• _WHAT YOU ARE ASKED TO DO_
Filtering the records below, copy only those lines that include the word "examScores".

• _DATA SHOWN_
<<<<

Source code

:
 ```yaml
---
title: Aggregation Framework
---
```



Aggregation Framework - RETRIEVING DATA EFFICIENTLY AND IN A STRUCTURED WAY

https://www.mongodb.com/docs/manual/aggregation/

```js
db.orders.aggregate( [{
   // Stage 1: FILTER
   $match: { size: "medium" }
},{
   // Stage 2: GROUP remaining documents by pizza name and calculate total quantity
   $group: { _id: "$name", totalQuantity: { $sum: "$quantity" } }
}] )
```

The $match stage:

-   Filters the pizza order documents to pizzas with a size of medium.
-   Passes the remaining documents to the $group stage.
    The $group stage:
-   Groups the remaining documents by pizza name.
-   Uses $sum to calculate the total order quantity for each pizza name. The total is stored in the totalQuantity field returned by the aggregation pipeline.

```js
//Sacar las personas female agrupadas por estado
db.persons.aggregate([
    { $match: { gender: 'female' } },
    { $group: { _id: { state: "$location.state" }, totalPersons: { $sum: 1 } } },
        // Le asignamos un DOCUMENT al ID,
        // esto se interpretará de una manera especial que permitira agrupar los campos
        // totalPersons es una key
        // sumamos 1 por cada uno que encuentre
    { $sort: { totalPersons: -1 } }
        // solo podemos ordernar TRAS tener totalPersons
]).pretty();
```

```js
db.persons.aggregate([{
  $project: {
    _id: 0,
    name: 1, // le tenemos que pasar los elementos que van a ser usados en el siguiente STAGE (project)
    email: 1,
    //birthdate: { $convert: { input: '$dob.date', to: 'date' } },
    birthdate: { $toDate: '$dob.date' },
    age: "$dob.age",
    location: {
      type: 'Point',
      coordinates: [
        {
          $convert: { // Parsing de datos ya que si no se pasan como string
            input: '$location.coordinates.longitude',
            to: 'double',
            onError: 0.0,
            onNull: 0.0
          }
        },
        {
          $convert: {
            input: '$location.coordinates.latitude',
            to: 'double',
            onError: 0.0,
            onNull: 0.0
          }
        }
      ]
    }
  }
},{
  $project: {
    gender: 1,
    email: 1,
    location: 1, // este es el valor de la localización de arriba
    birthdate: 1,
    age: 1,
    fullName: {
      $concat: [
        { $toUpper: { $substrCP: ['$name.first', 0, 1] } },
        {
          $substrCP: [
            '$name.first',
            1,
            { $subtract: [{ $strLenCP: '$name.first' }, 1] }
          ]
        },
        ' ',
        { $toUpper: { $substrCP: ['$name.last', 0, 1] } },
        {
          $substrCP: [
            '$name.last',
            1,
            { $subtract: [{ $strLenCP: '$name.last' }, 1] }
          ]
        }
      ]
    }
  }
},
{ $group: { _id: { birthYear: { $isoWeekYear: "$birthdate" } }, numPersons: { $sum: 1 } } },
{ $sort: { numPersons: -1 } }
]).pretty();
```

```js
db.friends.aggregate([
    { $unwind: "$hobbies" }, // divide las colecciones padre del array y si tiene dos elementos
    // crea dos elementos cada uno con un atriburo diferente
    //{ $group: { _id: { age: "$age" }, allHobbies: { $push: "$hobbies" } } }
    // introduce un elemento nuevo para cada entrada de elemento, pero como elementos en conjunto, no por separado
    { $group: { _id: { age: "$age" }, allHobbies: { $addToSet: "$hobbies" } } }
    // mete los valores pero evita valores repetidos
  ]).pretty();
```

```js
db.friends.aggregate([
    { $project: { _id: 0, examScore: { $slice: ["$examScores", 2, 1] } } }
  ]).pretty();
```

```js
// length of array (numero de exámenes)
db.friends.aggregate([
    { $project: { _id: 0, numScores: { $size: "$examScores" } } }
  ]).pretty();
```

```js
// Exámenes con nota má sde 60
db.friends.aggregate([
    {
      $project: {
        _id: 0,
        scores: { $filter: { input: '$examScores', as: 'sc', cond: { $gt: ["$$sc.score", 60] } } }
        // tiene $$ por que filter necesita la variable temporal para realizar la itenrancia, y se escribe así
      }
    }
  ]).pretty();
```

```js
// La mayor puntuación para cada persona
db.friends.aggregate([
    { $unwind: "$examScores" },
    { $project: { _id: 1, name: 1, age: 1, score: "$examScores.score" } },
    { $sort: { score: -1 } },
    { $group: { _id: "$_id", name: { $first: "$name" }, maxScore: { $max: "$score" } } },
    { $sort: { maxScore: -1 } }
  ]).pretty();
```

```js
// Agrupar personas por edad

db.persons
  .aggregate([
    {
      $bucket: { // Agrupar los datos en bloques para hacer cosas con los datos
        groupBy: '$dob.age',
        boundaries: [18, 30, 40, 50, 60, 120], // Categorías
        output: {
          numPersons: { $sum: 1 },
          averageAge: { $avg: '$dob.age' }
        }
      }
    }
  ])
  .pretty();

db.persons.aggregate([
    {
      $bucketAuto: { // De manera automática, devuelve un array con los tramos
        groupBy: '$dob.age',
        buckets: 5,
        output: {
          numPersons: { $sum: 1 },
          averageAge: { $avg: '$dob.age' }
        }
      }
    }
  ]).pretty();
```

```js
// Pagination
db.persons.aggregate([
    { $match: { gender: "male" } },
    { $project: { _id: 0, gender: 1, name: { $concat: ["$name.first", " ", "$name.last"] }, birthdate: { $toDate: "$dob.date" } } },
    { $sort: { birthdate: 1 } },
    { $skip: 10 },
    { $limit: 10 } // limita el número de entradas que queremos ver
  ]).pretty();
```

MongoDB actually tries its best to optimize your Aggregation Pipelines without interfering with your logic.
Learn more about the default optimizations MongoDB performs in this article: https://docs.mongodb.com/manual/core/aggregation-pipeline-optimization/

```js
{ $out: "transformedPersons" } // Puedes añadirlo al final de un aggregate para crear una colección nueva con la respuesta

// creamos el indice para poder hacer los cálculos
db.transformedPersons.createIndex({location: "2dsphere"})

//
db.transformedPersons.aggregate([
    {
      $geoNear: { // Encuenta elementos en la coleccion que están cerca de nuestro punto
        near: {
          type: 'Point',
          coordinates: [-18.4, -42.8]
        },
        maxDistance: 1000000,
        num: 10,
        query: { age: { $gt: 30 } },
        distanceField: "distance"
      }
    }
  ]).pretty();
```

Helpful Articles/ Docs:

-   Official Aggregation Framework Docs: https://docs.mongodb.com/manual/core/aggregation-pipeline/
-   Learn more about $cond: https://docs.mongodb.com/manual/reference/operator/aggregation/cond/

>>>>

• _EXERCISE SOLUTION_
    { $project: { _id: 0, examScore: { $slice: ["$examScores", 2, 1] } } }
    { $project: { _id: 0, numScores: { $size: "$examScores" } } }
        scores: { $filter: { input: '$examScores', as: 'sc', cond: { $gt: ["$$sc.score", 60] } } }
    { $unwind: "$examScores" },
    { $project: { _id: 1, name: 1, age: 1, score: "$examScores.score" } },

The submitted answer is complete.